In other mouse models, both a central and peripheral tolerance break may be required. The NZB/W mouse is a spontaneous polygenic model of lupus which has been studied extensively over the last 20 years. Genetically separable cellular phenotypes resemble those seen in engineered models of lupus. For example, BCR hyper-responsiveness maps to the lupusprone NZM2410-derived Sle2 genetic locus but cannot independently produce disease [24]. The Sle1 region is associated with the appearance of ANAs [25]. Sle1 recently was mapped to Ly108, a member of the SLAM family of receptors that signal through a non-ITAM/ITIM pathway that relies upon the adaptor SAP and the SFK Fyn [26]. Ly108 is highly expressed in immature B cells and can modulate BCR signal strength. The NZB/W-derived allele of Ly108 produces weaker BCR signaling than the B6 allele in immature B cells. This allele may act early during negative selection of B cells, permitting polyreactive anti-double-stranded DNA (anti-dsDNA) B cells to escape to the periphery.
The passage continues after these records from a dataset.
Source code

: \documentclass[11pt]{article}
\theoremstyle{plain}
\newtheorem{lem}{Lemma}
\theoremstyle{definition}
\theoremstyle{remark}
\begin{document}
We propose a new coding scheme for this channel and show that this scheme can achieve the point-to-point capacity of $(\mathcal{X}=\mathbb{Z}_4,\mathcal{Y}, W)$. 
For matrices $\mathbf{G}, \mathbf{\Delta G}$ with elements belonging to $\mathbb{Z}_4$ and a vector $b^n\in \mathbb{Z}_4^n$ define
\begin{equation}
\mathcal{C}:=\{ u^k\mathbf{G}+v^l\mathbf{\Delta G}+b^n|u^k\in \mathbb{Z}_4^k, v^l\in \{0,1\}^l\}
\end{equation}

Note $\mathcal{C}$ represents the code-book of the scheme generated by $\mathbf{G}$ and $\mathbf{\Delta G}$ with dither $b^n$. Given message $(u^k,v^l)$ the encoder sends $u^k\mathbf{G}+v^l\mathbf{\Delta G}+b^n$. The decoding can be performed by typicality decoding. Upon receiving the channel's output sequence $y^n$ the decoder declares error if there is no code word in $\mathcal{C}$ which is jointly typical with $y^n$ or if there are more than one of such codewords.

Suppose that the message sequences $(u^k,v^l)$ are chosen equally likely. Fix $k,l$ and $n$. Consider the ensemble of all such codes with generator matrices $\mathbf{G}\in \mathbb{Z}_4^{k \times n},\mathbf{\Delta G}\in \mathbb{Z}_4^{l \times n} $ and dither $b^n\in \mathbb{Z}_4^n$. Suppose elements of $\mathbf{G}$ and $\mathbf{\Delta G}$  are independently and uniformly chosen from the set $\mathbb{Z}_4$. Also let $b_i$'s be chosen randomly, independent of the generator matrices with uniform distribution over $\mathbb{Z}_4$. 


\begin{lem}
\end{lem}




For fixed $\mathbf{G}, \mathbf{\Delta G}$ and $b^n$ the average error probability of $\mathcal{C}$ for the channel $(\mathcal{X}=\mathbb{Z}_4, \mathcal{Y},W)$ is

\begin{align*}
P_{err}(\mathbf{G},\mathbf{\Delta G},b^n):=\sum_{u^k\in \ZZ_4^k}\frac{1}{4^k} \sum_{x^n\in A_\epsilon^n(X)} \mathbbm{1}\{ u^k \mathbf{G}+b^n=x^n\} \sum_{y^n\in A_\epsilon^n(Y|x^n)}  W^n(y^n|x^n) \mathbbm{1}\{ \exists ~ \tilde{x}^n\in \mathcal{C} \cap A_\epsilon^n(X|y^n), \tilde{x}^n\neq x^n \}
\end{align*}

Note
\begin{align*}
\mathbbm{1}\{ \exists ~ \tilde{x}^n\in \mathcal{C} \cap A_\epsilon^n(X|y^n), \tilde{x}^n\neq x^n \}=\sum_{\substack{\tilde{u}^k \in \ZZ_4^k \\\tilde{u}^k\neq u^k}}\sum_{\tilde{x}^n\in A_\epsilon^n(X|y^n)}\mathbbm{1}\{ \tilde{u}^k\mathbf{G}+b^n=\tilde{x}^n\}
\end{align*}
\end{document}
Thus, opposing signaling phenotypes may be required to breach 'central' and 'peripheral' tolerance mechanisms. The two may even coexist in the same animal as genetically separable phenotypes as demonstrated by the NZB/W lupus model. Whether analogous functional phenotypes characterize human systemic lupus erythematosus (SLE) will be interesting to determine.

Proximal T-cell antigen receptor signal transduction and autoimmune disease

There are many examples of signaling mutants in which proximal TCR signaling machinery is impaired, and a number of these mutants develop disease. The Skg mouse model of rheumatoid arthritis (RA) is due to a spontaneous mutation that arose in an inbred colony of Balb/c mice [27]. These animals develop a destructive polyarthritis associated with rheumatoid factor and anti-cyclic citrullinated peptide antibody production. The mutation was identified as a single amino acid substitution in ZAP-70 (W613C). This mutation impairs ZAP-70 association with TCRζ-chain ITAMs and results in markedly reduced TCR signal transduction. The mice exhibit impaired positive and negative selection in the thymus as well as a hypo-proliferative phenotype in the periphery. Consistent with a ZAP-70 mutation, the disease is T-cell-mediated; CD4 T cells, but not serum, can transfer the disease, even into RAG-/- hosts lacking endogenous T and B cells [28].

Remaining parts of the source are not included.